Set in a frozen wintry landscape with snowflakes gently floating to the ground, “Yejiang/The Nightman Cometh” unfolds in the realm of historical fantasy, suffused with haunting music by Jin Wang. An ancient warrior dressed in seventeenth-century military garb and forlorn after battle is shown camped by a fire, the set’s artificiality immediately evident from the unnatural appearance of the snowbanks. The soldier is joined by three other figures: a woman in generic antique attire, described by Yang as a “princess,” and a ghostly man and woman in white costumes associated with 1930s Shanghai. Also appearing are: the soldier’s horse, a group of deer, and a hawk.

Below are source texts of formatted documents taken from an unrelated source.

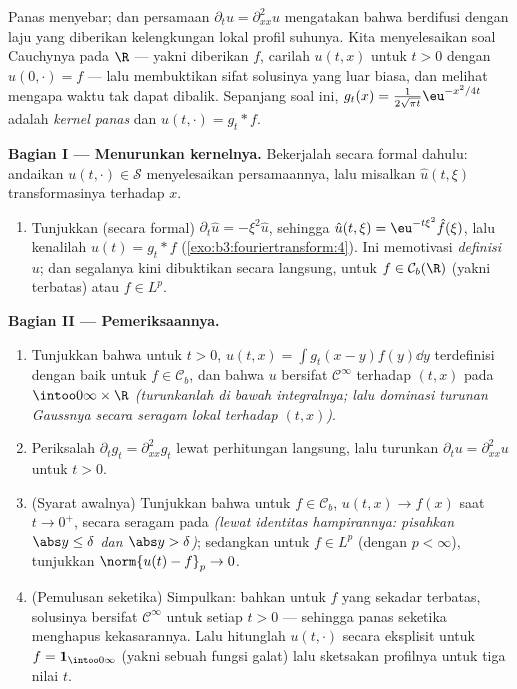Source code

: \begin{problem}[{Soal akhir pekan --- $\partial_tu =
\partial^2_{xx}u$, yang diselesaikan sampai tuntas}]
\label{pb:b3:fouriertransform:1}
Panas menyebar; dan persamaan $\partial_tu = \partial_{xx}^2u$
mengatakan bahwa  berdifusi dengan laju yang diberikan kelengkungan
lokal profil suhunya. Kita menyelesaikan soal Cauchynya
pada $\R$ --- yakni diberikan $f$, carilah $u(t, x)$ untuk $t > 0$ dengan
$u(0, \cdot) = f$ --- lalu membuktikan sifat solusinya yang
luar biasa, dan melihat mengapa waktu tak dapat dibalik. Sepanjang soal ini,
$g_t(x) = \frac1{2\sqrt{\pi t}}\eu^{-x^2/4t}$ adalah
\emph{kernel panas} dan $u(t, \cdot) = g_t *
f$.

\medskip
\noindent\textbf{Bagian I --- Menurunkan kernelnya.} Bekerjalah
secara formal dahulu: andaikan $u(t, \cdot) \in \mathcal S$ menyelesaikan
persamaannya, lalu misalkan $\hat u(t, \xi)$ transformasinya terhadap
$x$.
\begin{enumerate}
  \item Tunjukkan (secara formal) $\partial_t\hat u = -\xi^2\hat u$,
        sehingga $\hat u(t,\xi) = \eu^{-t\xi^2}\hat f(\xi)$, lalu
        kenalilah $u(t) = g_t * f$
        (\cref{exo:b3:fouriertransform:4}). Ini memotivasi
        \emph{definisi} $u$; dan segalanya kini dibuktikan
        secara langsung, untuk $f \in \mathcal C_b(\R)$ (yakni 
        terbatas) atau $f \in L^p$.
\end{enumerate}

\medskip
\noindent\textbf{Bagian II --- Pemeriksaannya.}
\begin{enumerate}[resume]
  \item Tunjukkan bahwa untuk $t > 0$, $u(t, x) = \int
        g_t(x-y)f(y)\dd y$ terdefinisi dengan baik untuk $f \in \mathcal
        C_b$, dan bahwa $u$ bersifat $\mathcal C^\infty$ terhadap $(t, x)$
        pada $\intoo0\infty\times\R$ \emph{(turunkanlah di bawah
        integralnya; lalu dominasi turunan Gaussnya secara seragam lokal terhadap $(t,x)$)}.
  \item Periksalah $\partial_tg_t = \partial^2_{xx}g_t$ lewat perhitungan
        langsung, lalu turunkan $\partial_tu =
        \partial^2_{xx}u$ untuk $t > 0$.
  \item (Syarat awalnya) Tunjukkan bahwa untuk $f \in \mathcal
        C_b$, $u(t, x) \to f(x)$ saat $t \to 0^+$, secara seragam pada
         \emph{(lewat identitas hampirannya: pisahkan $\abs y
        \leq \delta$ dan $\abs y > \delta$)}; sedangkan untuk $f \in L^p$
        (dengan $p < \infty$), tunjukkan $\norm{u(t) - f}_p \to 0$.
  \item (Pemulusan seketika) Simpulkan: bahkan untuk $f$ yang sekadar
         terbatas, solusinya bersifat $\mathcal C^\infty$
        untuk setiap $t > 0$ --- sehingga panas seketika menghapus
        kekasarannya. Lalu hitunglah $u(t, \cdot)$ secara eksplisit untuk $f =
        \mathbf 1_{\intoo0\infty}$ (yakni sebuah fungsi galat) lalu
        sketsakan profilnya untuk tiga nilai $t$.
\end{enumerate}


\end{problem}
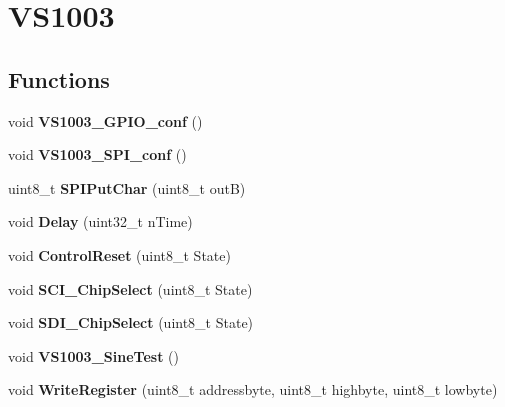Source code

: \hypertarget{group___v_s1003}{
\section{VS1003}
\label{group___v_s1003}
}
\subsection*{Functions}
\begin{DoxyCompactItemize}
\item 
\hypertarget{group___v_s1003_ga285de9bda0f8fa0f1b447d9a64f798aa}{
void {\bfseries VS1003\_\-GPIO\_\-conf} ()}
\label{group___v_s1003_ga285de9bda0f8fa0f1b447d9a64f798aa}

\item 
\hypertarget{group___v_s1003_ga60719e9a42c5c0f05dbc5c2207c961a4}{
void {\bfseries VS1003\_\-SPI\_\-conf} ()}
\label{group___v_s1003_ga60719e9a42c5c0f05dbc5c2207c961a4}

\item 
\hypertarget{group___v_s1003_ga18a561ccd8da4a5b37c243172854f859}{
uint8\_\-t {\bfseries SPIPutChar} (uint8\_\-t outB)}
\label{group___v_s1003_ga18a561ccd8da4a5b37c243172854f859}

\item 
\hypertarget{group___v_s1003_gaa41821cf8fac113b09d880885f5e8efb}{
void {\bfseries Delay} (uint32\_\-t nTime)}
\label{group___v_s1003_gaa41821cf8fac113b09d880885f5e8efb}

\item 
\hypertarget{group___v_s1003_gad7986d53e5b54dc273d2995b72afdc11}{
void {\bfseries ControlReset} (uint8\_\-t State)}
\label{group___v_s1003_gad7986d53e5b54dc273d2995b72afdc11}

\item 
\hypertarget{group___v_s1003_gaf9ec54b39179082b5285b76b41344ea5}{
void {\bfseries SCI\_\-ChipSelect} (uint8\_\-t State)}
\label{group___v_s1003_gaf9ec54b39179082b5285b76b41344ea5}

\item 
\hypertarget{group___v_s1003_ga073775b9854b94e21324e85b9a613756}{
void {\bfseries SDI\_\-ChipSelect} (uint8\_\-t State)}
\label{group___v_s1003_ga073775b9854b94e21324e85b9a613756}

\item 
\hypertarget{group___v_s1003_gaa706493a0f88b1921954d641a31c0560}{
void {\bfseries VS1003\_\-SineTest} ()}
\label{group___v_s1003_gaa706493a0f88b1921954d641a31c0560}

\item 
\hypertarget{group___v_s1003_ga968b6abeabbf8e693ad4fc3af5619bea}{
void {\bfseries WriteRegister} (uint8\_\-t addressbyte, uint8\_\-t highbyte, uint8\_\-t lowbyte)}
\label{group___v_s1003_ga968b6abeabbf8e693ad4fc3af5619bea}


\end{DoxyCompactItemize}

For Yang, the figures symbolic significance is: the princess represents purity, the couple the “uncertainty of the future,” the horse loyalty and trustworthiness, the deer purity and family. The hawk is understood as a double of the soldier, as well as a symbol of spirituality. In Chinese, the title may be read as “general at night” and “imminent night,” both senses being literally descriptive, since the film evokes nightfall. Action is minimal. The soldier plants a spear in the snow and starts a fire under a cooking pot. The princess feeds a deer. The hawk beats its wings dramatically. The soldier rides his horse away. With the exception of the horse, the soldier does not interact with or display any awareness of the other figures, whether human or animal. One begins to wonder if they might be less physical presences than manifestations of the soldier’s psyche.
“Yejiang/The Nightman Cometh” may reflect on Yang’s life—particularly, the transition from his conservative military childhood to his cosmopolitan career as an artist. In the film, a wounded and forlorn warrior is seen after a battle, apparently now questioning his path in life. In this dramatic and hyper-realist film, three ghost-like characters appear to personify the chaos of feelings and thoughts that surface and clash within the warrior’s heart and mind as he swings from enthusiasm and happiness to disappointment, grief and despair, thus revealing what takes place in a man who is required to demonstrate strength and courage in times of war and crisis.